ML Seminar: ReLU nets are powerful memorizers: a tight analysis of finite sample expressive power

Seminar
Friday, November 08, 2019
11:00am - 12:00pm
EER 1.516 (North Tower)
I will talk about finite sample expressivity, aka memorization power of ReLU networks. Recent results showed (unsurprisingly) that arbitrary input data could be perfectly memorized using a shallow ReLU network with one hidden layer having N hidden nodes. I will describe a more careful construction that trades of width with depth to show that a ReLU network with 2 hidden layers, each with 2*sqrt(N) hidden nodes, can perfectly memorize arbitrary datasets. Moreover, we prove that width of Θ(sqrt(N)) is necessary and sufficient for having perfect memorization power. A notable corollary of this result is that mild overparametrization suffices to permit a NN to achieve zero training loss!
 
We extend our results to deep networks too and combined with recent results on VC-dimension of deep nets, we show that our results on memorization power are nearly tight. Time permitting, I will mention expressive power results for Resnets, as well as how SGD behaves on optimizing such networks.

Speaker

portrait of Prof.
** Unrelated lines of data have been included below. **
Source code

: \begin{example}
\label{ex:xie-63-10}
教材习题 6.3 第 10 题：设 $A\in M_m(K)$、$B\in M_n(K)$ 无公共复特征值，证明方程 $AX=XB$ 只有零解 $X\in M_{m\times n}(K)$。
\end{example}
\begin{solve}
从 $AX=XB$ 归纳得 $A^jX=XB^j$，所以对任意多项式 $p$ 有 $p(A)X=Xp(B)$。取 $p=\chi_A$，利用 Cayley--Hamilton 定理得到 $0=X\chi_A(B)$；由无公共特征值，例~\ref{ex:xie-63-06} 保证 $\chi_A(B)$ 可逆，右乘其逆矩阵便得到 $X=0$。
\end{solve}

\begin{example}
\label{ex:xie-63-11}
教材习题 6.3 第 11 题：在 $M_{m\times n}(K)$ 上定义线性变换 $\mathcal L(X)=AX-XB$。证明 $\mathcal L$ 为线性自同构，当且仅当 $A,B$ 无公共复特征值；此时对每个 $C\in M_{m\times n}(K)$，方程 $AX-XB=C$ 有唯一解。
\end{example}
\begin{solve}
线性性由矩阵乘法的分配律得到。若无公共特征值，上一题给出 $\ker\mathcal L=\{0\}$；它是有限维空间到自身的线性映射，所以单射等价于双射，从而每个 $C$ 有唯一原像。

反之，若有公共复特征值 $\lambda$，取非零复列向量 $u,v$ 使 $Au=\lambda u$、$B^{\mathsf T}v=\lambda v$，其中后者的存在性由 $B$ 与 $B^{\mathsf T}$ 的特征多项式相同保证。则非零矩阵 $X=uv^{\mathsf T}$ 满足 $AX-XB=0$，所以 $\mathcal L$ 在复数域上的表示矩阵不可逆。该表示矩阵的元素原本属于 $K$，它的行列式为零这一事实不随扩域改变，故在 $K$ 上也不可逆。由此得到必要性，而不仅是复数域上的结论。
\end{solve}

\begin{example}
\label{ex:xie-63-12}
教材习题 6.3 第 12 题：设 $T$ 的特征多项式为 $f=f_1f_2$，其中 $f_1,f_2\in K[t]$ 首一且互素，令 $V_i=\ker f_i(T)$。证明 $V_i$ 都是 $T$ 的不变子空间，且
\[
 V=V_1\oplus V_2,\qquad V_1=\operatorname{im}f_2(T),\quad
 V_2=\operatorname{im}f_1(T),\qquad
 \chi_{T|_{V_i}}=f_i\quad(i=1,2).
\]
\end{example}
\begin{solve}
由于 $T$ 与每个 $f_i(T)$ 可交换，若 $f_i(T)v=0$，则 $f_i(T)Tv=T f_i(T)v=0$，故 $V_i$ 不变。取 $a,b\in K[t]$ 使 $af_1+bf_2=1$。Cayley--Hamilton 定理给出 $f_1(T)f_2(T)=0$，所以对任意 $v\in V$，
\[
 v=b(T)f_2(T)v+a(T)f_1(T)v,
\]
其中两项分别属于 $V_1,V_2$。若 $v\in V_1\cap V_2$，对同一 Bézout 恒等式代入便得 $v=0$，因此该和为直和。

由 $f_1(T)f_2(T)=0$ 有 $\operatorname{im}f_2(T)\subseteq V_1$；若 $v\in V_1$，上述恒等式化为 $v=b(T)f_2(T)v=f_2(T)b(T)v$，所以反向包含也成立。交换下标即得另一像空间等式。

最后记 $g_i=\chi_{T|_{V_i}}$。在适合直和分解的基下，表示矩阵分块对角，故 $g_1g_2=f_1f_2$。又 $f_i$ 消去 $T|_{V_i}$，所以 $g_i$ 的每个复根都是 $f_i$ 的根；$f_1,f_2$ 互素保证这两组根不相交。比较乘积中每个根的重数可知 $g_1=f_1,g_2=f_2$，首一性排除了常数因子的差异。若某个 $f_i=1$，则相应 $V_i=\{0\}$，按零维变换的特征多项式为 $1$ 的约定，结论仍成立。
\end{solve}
Suvrit Sra
Assistant Professor
Massachusetts Institute of Technology

Suvrit Sra joined MIT’s Department of Electrical Engineering and Computer Science as an Assistant Professor, and IDSS as a core faculty member, in January 2018. Prior to this, he was a Principal Research Scientist in the MIT Laboratory for Information and Decision Systems (LIDS). Before coming to LIDS, he was a Senior Research Scientist at the Max Planck Institute for Intelligent Systems, in Tübingen, Germany. During this time, he was also a visiting faculty member at the University of California at Berkeley (EECS Department) and Carnegie Mellon University (Machine Learning Department). He received his Ph.D. in Computer Science from the University of Texas at Austin.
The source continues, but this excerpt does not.